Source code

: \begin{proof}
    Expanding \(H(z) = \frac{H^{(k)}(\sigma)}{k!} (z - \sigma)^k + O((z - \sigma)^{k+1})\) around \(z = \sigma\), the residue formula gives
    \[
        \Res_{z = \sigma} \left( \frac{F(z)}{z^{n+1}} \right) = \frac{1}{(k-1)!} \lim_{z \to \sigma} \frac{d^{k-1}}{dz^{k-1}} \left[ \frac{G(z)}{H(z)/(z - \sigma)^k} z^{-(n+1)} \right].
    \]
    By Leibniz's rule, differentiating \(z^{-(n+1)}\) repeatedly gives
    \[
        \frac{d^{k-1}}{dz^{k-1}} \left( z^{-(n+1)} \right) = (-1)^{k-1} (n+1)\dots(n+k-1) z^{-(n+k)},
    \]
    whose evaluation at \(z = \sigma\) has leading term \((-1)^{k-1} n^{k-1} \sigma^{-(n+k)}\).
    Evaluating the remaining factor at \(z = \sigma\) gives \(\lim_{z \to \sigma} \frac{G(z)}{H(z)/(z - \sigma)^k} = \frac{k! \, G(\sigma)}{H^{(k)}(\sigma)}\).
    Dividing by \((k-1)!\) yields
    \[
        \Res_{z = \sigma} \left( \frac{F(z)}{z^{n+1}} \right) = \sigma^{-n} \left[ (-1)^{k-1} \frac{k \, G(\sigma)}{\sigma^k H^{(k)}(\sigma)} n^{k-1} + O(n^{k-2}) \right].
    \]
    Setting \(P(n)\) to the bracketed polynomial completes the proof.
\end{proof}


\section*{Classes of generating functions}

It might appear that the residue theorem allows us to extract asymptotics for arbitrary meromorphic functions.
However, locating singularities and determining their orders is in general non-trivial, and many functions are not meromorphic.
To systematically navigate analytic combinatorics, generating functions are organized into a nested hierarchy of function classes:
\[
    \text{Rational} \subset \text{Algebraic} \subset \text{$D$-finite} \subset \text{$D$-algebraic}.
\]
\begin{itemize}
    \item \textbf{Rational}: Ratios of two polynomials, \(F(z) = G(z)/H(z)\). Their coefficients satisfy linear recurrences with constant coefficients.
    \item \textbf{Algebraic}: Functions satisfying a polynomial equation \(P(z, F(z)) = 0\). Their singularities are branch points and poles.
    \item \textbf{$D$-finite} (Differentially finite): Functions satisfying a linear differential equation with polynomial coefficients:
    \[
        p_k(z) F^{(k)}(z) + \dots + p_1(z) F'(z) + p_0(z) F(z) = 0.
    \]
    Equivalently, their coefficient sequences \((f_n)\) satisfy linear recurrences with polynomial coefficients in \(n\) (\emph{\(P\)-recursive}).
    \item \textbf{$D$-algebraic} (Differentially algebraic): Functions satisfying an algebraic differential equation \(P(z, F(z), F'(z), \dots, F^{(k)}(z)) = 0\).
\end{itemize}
☆ ☆ ☆ ☆ ☆ ☆ ☆
## ACTION ITEM
Look through the records and gather every line containing "satisfying".

## YOUR RESPONSE
    \item \textbf{Algebraic}: Functions satisfying a polynomial equation \(P(z, F(z)) = 0\). Their singularities are branch points and poles.
    \item \textbf{$D$-finite} (Differentially finite): Functions satisfying a linear differential equation with polynomial coefficients:
    \item \textbf{$D$-algebraic} (Differentially algebraic): Functions satisfying an algebraic differential equation \(P(z, F(z), F'(z), \dots, F^{(k)}(z)) = 0\).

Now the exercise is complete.